On February 2, wellness influencer Peter Attia stepped down from his role as chief science officer at the protein company David. On February 12, Goldman Sachs’ top lawyer Kathryn Ruemmler announced her resignation from the company. And on February 13, Hollywood agent Casey Wasserman revealed that he would sell his talent agency.
All of these business execs worked in very different spheres, but their sudden departures can be traced back to the same point of origin: their names cropped up again and again in the Department of Justice’s (DOJ) latest trove of Epstein files, released in late January. Over the past few weeks, many prominent figures have stepped down from their high-profile positions amidst growing scrutiny over their relationships to the convicted sex offender Jeffrey Epstein. A new tool called “Jwiki” is dedicated to compiling all of that information in one place—on, as the name suggests, a webpage designed to mimic Wikipedia.

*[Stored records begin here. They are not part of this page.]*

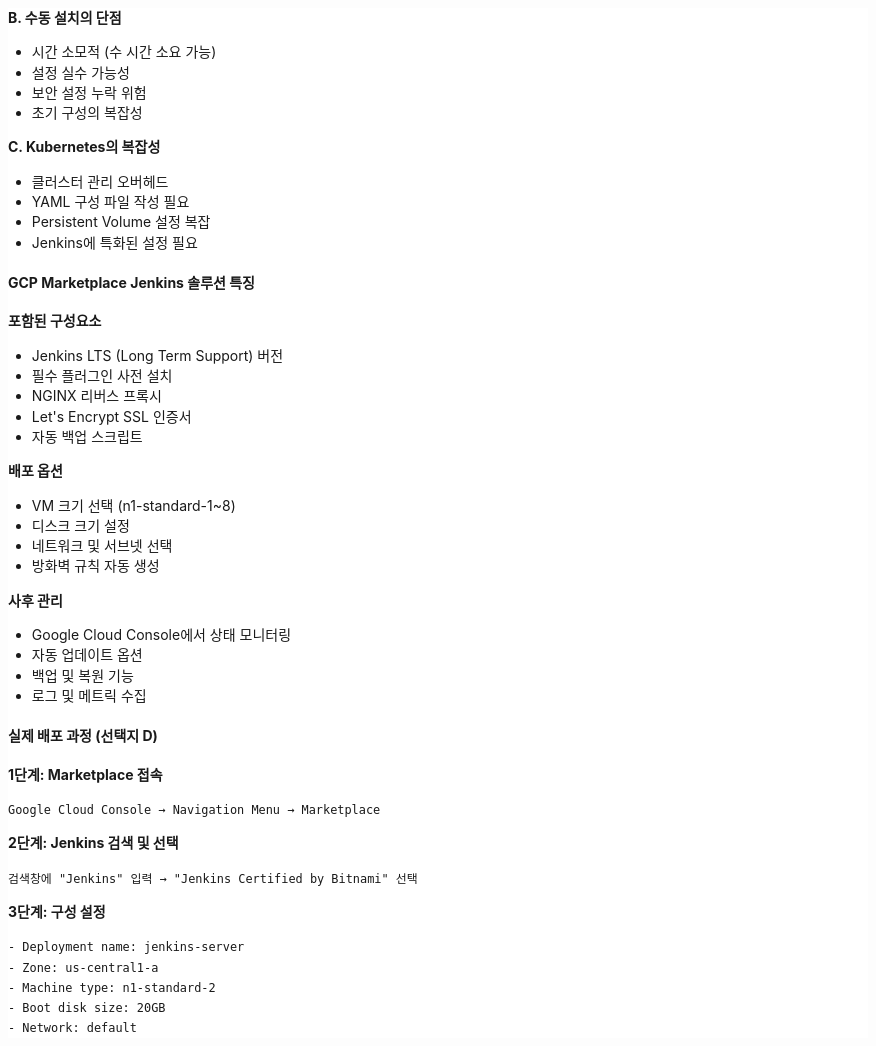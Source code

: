 **B. 수동 설치의 단점**

-   시간 소모적 (수 시간 소요 가능)
-   설정 실수 가능성
-   보안 설정 누락 위험
-   초기 구성의 복잡성

**C. Kubernetes의 복잡성**

-   클러스터 관리 오버헤드
-   YAML 구성 파일 작성 필요
-   Persistent Volume 설정 복잡
-   Jenkins에 특화된 설정 필요

#### GCP Marketplace Jenkins 솔루션 특징

**포함된 구성요소**

-   Jenkins LTS (Long Term Support) 버전
-   필수 플러그인 사전 설치
-   NGINX 리버스 프록시
-   Let's Encrypt SSL 인증서
-   자동 백업 스크립트

**배포 옵션**

-   VM 크기 선택 (n1-standard-1~8)
-   디스크 크기 설정
-   네트워크 및 서브넷 선택
-   방화벽 규칙 자동 생성

**사후 관리**

-   Google Cloud Console에서 상태 모니터링
-   자동 업데이트 옵션
-   백업 및 복원 기능
-   로그 및 메트릭 수집

#### 실제 배포 과정 (선택지 D)

**1단계: Marketplace 접속**

```
Google Cloud Console → Navigation Menu → Marketplace
```

**2단계: Jenkins 검색 및 선택**

```
검색창에 "Jenkins" 입력 → "Jenkins Certified by Bitnami" 선택
```

**3단계: 구성 설정**

```
- Deployment name: jenkins-server
- Zone: us-central1-a
- Machine type: n1-standard-2
- Boot disk size: 20GB
- Network: default
```

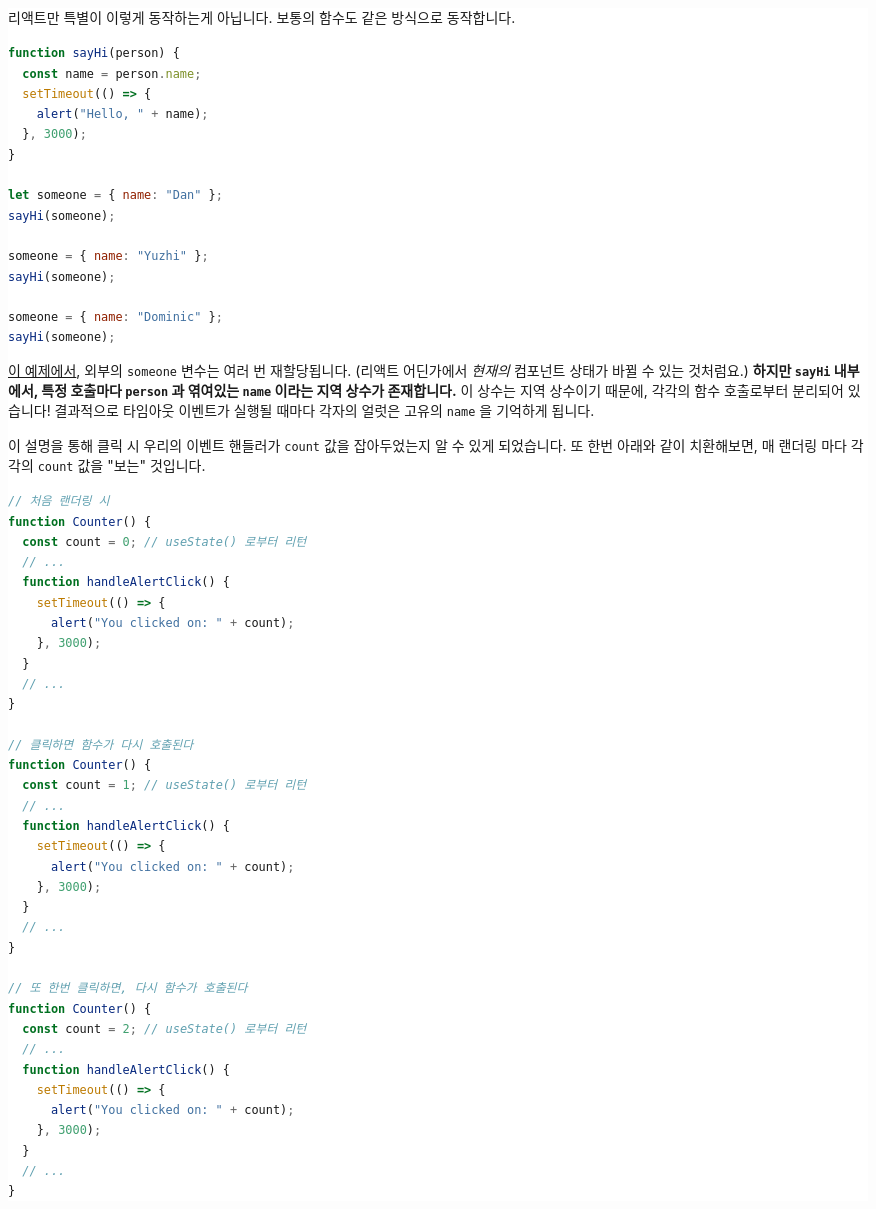 리액트만 특별이 이렇게 동작하는게 아닙니다. 보통의 함수도 같은 방식으로 동작합니다.

```jsx {2}
function sayHi(person) {
  const name = person.name;
  setTimeout(() => {
    alert("Hello, " + name);
  }, 3000);
}

let someone = { name: "Dan" };
sayHi(someone);

someone = { name: "Yuzhi" };
sayHi(someone);

someone = { name: "Dominic" };
sayHi(someone);
```

[이 예제에서](https://codesandbox.io/s/mm6ww11lk8), 외부의 `someone` 변수는 여러 번 재할당됩니다. (리액트 어딘가에서 _현재의_ 컴포넌트 상태가 바뀔 수 있는 것처럼요.) **하지만 `sayHi` 내부에서, 특정 호출마다 `person` 과 엮여있는 `name` 이라는 지역 상수가 존재합니다.** 이 상수는 지역 상수이기 때문에, 각각의 함수 호출로부터 분리되어 있습니다! 결과적으로 타임아웃 이벤트가 실행될 때마다 각자의 얼럿은 고유의 `name` 을 기억하게 됩니다.

이 설명을 통해 클릭 시 우리의 이벤트 핸들러가 `count` 값을 잡아두었는지 알 수 있게 되었습니다. 또 한번 아래와 같이 치환해보면, 매 랜더링 마다 각각의 `count` 값을 "보는" 것입니다.

```jsx {3,15,27}
// 처음 랜더링 시
function Counter() {
  const count = 0; // useState() 로부터 리턴
  // ...
  function handleAlertClick() {
    setTimeout(() => {
      alert("You clicked on: " + count);
    }, 3000);
  }
  // ...
}

// 클릭하면 함수가 다시 호출된다
function Counter() {
  const count = 1; // useState() 로부터 리턴
  // ...
  function handleAlertClick() {
    setTimeout(() => {
      alert("You clicked on: " + count);
    }, 3000);
  }
  // ...
}

// 또 한번 클릭하면, 다시 함수가 호출된다
function Counter() {
  const count = 2; // useState() 로부터 리턴
  // ...
  function handleAlertClick() {
    setTimeout(() => {
      alert("You clicked on: " + count);
    }, 3000);
  }
  // ...
}
```
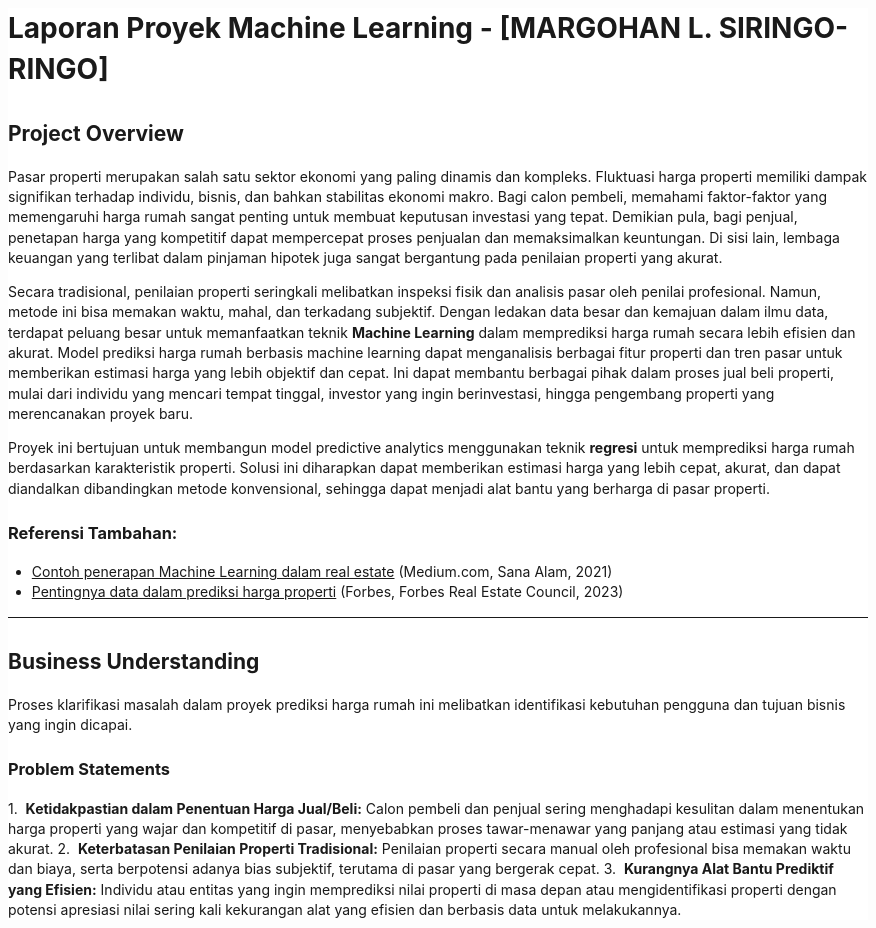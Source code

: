 # Laporan Proyek Machine Learning - [MARGOHAN L. SIRINGO-RINGO]

## Project Overview

Pasar properti merupakan salah satu sektor ekonomi yang paling dinamis dan kompleks. Fluktuasi harga properti memiliki dampak signifikan terhadap individu, bisnis, dan bahkan stabilitas ekonomi makro. Bagi calon pembeli, memahami faktor-faktor yang memengaruhi harga rumah sangat penting untuk membuat keputusan investasi yang tepat. Demikian pula, bagi penjual, penetapan harga yang kompetitif dapat mempercepat proses penjualan dan memaksimalkan keuntungan. Di sisi lain, lembaga keuangan yang terlibat dalam pinjaman hipotek juga sangat bergantung pada penilaian properti yang akurat.

Secara tradisional, penilaian properti seringkali melibatkan inspeksi fisik dan analisis pasar oleh penilai profesional. Namun, metode ini bisa memakan waktu, mahal, dan terkadang subjektif. Dengan ledakan data besar dan kemajuan dalam ilmu data, terdapat peluang besar untuk memanfaatkan teknik **Machine Learning** dalam memprediksi harga rumah secara lebih efisien dan akurat. Model prediksi harga rumah berbasis machine learning dapat menganalisis berbagai fitur properti dan tren pasar untuk memberikan estimasi harga yang lebih objektif dan cepat. Ini dapat membantu berbagai pihak dalam proses jual beli properti, mulai dari individu yang mencari tempat tinggal, investor yang ingin berinvestasi, hingga pengembang properti yang merencanakan proyek baru.

Proyek ini bertujuan untuk membangun model predictive analytics menggunakan teknik **regresi** untuk memprediksi harga rumah berdasarkan karakteristik properti. Solusi ini diharapkan dapat memberikan estimasi harga yang lebih cepat, akurat, dan dapat diandalkan dibandingkan metode konvensional, sehingga dapat menjadi alat bantu yang berharga di pasar properti.

### Referensi Tambahan:
* [Contoh penerapan Machine Learning dalam real estate](https://medium.com/@sanaalam/machine-learning-in-real-estate-c23f4625b03e) (Medium.com, Sana Alam, 2021)
* [Pentingnya data dalam prediksi harga properti](https://www.forbes.com/sites/forbesrealestatecouncil/2023/07/25/the-power-of-data-in-real-estate/?sh=355e105e6080) (Forbes, Forbes Real Estate Council, 2023)

---

## Business Understanding

Proses klarifikasi masalah dalam proyek prediksi harga rumah ini melibatkan identifikasi kebutuhan pengguna dan tujuan bisnis yang ingin dicapai.

### Problem Statements

1.  **Ketidakpastian dalam Penentuan Harga Jual/Beli:** Calon pembeli dan penjual sering menghadapi kesulitan dalam menentukan harga properti yang wajar dan kompetitif di pasar, menyebabkan proses tawar-menawar yang panjang atau estimasi yang tidak akurat.
2.  **Keterbatasan Penilaian Properti Tradisional:** Penilaian properti secara manual oleh profesional bisa memakan waktu dan biaya, serta berpotensi adanya bias subjektif, terutama di pasar yang bergerak cepat.
3.  **Kurangnya Alat Bantu Prediktif yang Efisien:** Individu atau entitas yang ingin memprediksi nilai properti di masa depan atau mengidentifikasi properti dengan potensi apresiasi nilai sering kali kekurangan alat yang efisien dan berbasis data untuk melakukannya.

It’s the latest interface from a team of developers who have spent the last several months converting the notoriously dense and convoluted Epstein files into easily searchable interfaces, condensing about 3.5 million pages of material spread across .txt files, zip files, and Google Drive folders into recognizable formats.
With Jwiki, instead of sifting through all of the Epstein files for individual mentions of various public figures (a nearly impossible task for members of the public), users can simply search their name and receive a succinct summary of their involvement with Epstein.
How two technologists build the “Jsuite”
Jwiki comes courtesy of a team led by technologists Riley Walz and Luke Igel. Walz has previously built several viral websites, including San Francisco’s “Tech Jester” and a tool to track the city’s parking cops. In November 2025, Igel, who’s the CEO of an AI company called Kino, requested Walz’s help with a tool to demystify Epstein’s emails. They built the first iteration in just one night.
That initial tool, called Jmail, allows users to wade through Epstein’s seemingly endless email correspondence in a Gmail-style interface. To build it, Walz and Igel used Google’s Gemini AI to run optical character recognition (OCR) on the individual emails and map it onto a simulation of Epstein’s actual inbox.

Since then, Walz and Igel have relied heavily on vibe coding to expand the Jsuite into other apps like Jamazon; which tracks Epstein’s Amazon orders through receipts; Jflights, which converts his flight data into a searchable map; and Jphotos, which compiles the files’ thousands of photos into one massive folder. In an interview with the publication Arena on February 12, Walz and Igel said that the Jsuite is receiving an average of 10,000 visitors daily, with a peak of well over a million visitors in a single day.
How to use Jwiki
According to a post from the official Jmail account on X, Walz and Igel’s team built Jwiki using their existing Jmail data. Upon first opening the site, users are greeted with a homepage that includes sections for a daily featured article, top articles by email volume, and top articles by viewership. The wiki includes entries on people, places, and events referenced in the files.

Users can either click on one of these displayed entries or look into their own areas of interest via a search bar. Clicking on Lesley Groff, Epstein’s longtime executive assistant, for example, leads to a Wikipedia-style summary that includes a breakdown of her background, correspondence with Epstein (a whopping 224,747 emails), personal connections, and visits to Epstein’s properties. It also includes a concluding section called “Criminal Exposure Assessment,” which, according to Jmail’s post on X, “cites U.S. codes that people may have been breaking as seen in the Jmail record.”

“We believe that the US government has a responsibility to fully investigate the people implicated by these files,” the X post reads.
Each Jwiki entry comes with the important caveat that its contents were generated by AI, meaning it’s fairly likely the resource is peppered with some inaccuracies and potential hallucinations. To address that concern, the Jmail team announced on X on February 18 that they’d opened the site for public contributions. Users can now sign in, propose edits to articles, and view the full revision history of every change. The edits are then reviewed and either approved or denied by a team of admins. Ultimately, the team says, its goal is “Wikipedia-style open editing, where the articles self-correct.”
As the Epstein files slowly begin to bring powerful business leaders to account (albeit not in a court of law), Jwiki is one of the best tools available to the public so far to understand exactly what the rich and powerful were up to behind closed doors.